- _Exercise instructions_
Return verbatim the line containing "###### 720c3016-3322-4cda-9c25-b662a4c3d1c1" together with all lines that follow it, through the end of the records.

- _Available records_

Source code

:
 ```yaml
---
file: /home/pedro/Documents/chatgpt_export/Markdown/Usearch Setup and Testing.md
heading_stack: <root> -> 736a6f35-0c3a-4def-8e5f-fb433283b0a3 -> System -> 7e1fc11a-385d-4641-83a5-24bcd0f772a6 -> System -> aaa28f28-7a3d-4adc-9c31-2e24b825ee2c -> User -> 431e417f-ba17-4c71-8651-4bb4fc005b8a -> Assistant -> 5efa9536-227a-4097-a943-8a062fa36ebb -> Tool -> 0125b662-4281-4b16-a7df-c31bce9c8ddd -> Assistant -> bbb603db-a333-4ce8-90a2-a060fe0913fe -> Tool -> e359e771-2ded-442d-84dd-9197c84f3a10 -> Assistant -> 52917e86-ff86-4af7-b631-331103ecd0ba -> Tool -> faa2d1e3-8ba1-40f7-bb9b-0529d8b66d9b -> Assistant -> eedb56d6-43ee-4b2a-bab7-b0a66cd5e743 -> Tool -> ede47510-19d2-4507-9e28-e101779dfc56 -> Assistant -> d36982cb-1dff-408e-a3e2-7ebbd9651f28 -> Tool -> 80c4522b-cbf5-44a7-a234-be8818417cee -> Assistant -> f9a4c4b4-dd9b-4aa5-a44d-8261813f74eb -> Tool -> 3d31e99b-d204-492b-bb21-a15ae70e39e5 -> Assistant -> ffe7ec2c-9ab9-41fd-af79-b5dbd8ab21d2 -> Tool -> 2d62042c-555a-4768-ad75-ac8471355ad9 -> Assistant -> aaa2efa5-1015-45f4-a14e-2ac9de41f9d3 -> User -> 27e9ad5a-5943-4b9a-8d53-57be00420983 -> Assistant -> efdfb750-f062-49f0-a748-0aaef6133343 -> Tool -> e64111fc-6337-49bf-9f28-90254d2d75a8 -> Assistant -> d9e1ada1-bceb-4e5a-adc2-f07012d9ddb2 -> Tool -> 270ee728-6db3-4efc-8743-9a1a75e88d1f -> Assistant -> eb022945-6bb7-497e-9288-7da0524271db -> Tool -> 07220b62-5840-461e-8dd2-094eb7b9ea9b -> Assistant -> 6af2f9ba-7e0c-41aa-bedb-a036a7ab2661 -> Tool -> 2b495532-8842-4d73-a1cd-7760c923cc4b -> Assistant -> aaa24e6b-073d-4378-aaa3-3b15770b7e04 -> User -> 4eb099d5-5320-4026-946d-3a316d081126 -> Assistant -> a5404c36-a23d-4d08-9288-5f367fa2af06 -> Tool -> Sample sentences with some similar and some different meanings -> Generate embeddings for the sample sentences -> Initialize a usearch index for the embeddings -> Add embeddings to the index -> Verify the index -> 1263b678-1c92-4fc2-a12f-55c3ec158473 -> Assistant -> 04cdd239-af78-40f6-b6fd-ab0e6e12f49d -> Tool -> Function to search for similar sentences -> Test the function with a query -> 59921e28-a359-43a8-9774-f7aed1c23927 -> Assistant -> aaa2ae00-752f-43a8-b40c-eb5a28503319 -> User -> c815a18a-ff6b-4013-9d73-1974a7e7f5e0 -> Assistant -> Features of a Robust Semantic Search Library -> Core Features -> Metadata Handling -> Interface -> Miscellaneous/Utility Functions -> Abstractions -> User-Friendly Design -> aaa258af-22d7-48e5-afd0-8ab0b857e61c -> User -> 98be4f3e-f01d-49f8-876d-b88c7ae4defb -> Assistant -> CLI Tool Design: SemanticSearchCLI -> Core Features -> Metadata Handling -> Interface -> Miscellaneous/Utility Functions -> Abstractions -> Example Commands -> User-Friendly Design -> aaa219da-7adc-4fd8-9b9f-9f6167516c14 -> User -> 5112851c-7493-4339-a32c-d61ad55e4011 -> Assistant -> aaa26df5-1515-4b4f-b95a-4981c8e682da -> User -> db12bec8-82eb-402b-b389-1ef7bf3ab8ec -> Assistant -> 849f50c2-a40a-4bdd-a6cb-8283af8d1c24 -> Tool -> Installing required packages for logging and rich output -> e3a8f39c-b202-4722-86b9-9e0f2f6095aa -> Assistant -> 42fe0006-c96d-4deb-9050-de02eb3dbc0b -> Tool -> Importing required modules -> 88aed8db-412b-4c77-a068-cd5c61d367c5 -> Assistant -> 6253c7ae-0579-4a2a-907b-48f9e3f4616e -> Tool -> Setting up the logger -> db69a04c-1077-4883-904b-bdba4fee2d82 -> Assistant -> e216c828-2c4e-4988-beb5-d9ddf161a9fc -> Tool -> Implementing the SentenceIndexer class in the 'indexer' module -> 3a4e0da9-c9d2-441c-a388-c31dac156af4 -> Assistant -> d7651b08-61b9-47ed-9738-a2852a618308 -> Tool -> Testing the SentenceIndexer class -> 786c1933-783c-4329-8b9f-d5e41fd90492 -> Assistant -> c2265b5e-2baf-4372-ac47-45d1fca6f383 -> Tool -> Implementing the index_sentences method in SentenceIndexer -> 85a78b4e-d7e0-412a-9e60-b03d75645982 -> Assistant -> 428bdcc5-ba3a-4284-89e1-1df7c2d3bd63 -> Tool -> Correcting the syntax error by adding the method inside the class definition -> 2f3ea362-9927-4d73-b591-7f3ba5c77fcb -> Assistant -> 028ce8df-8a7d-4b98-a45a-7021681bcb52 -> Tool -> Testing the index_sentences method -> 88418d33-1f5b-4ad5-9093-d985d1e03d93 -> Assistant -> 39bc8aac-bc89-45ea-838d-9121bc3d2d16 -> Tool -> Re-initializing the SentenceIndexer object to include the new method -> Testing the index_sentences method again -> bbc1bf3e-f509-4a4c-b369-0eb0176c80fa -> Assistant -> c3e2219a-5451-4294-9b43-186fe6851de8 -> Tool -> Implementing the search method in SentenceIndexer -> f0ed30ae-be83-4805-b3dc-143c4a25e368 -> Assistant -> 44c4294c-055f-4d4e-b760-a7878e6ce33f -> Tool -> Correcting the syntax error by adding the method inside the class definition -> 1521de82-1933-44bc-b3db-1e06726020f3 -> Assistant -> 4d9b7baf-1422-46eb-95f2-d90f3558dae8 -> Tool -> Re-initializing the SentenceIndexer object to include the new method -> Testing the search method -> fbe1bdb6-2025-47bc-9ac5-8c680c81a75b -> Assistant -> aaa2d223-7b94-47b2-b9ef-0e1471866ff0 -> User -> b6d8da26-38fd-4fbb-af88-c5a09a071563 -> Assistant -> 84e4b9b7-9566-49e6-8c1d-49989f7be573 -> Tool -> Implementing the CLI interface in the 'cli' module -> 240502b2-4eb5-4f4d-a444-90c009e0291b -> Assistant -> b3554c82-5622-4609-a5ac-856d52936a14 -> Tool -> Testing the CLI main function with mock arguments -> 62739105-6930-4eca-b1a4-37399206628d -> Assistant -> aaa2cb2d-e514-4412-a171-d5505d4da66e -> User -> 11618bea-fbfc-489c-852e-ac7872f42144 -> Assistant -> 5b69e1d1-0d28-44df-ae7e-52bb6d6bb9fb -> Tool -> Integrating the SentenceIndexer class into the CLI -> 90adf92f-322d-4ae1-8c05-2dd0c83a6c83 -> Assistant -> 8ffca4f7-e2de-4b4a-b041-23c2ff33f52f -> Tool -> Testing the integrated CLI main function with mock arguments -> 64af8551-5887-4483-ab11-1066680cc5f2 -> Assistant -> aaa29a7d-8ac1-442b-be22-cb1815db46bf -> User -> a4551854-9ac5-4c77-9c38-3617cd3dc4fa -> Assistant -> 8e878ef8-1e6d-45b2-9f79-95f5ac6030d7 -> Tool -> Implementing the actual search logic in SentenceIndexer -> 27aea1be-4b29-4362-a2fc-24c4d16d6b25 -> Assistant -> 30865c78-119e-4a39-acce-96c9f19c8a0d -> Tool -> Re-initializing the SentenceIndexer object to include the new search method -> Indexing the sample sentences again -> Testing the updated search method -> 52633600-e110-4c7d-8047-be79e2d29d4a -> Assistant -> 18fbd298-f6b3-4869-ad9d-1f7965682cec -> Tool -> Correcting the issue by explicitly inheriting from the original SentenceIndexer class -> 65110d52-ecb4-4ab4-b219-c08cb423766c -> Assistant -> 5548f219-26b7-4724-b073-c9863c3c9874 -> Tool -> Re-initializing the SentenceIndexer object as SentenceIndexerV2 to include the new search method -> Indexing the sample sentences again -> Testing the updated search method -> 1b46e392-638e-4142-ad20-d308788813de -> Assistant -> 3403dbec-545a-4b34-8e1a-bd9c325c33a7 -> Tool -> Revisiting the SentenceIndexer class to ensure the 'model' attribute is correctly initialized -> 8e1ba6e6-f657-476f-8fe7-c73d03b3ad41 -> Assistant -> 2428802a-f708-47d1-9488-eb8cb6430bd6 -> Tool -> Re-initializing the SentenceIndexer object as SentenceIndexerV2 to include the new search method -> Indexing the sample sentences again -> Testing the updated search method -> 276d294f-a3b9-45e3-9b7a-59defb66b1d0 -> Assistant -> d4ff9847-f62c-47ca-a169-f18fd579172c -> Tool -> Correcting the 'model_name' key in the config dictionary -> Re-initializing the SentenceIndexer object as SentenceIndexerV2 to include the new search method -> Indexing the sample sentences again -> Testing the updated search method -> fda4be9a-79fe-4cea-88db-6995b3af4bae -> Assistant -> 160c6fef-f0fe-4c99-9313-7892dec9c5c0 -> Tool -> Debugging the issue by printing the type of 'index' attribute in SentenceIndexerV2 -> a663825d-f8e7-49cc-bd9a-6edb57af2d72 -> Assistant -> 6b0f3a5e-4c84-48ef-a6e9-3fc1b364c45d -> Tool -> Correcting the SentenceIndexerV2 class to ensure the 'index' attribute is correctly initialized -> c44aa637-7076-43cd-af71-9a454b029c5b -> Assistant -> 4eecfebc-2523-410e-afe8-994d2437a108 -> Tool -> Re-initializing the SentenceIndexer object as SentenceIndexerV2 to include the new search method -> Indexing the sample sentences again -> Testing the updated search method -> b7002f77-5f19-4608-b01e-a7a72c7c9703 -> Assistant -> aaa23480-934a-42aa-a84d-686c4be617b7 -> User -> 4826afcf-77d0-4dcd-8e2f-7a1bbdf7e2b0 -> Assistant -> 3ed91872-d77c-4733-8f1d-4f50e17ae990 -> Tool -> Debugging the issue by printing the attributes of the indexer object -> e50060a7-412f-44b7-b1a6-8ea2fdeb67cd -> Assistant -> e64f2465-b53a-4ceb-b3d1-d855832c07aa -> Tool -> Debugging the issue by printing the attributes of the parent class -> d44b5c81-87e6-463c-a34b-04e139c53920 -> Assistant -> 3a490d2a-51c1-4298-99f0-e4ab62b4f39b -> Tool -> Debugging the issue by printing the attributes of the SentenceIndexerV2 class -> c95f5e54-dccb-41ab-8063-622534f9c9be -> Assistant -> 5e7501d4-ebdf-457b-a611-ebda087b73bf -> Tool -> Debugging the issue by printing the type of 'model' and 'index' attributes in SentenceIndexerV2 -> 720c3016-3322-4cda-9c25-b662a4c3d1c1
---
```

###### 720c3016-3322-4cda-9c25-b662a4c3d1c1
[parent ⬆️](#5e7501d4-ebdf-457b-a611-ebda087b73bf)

- _Completed exercise_
###### 720c3016-3322-4cda-9c25-b662a4c3d1c1
[parent ⬆️](#5e7501d4-ebdf-457b-a611-ebda087b73bf)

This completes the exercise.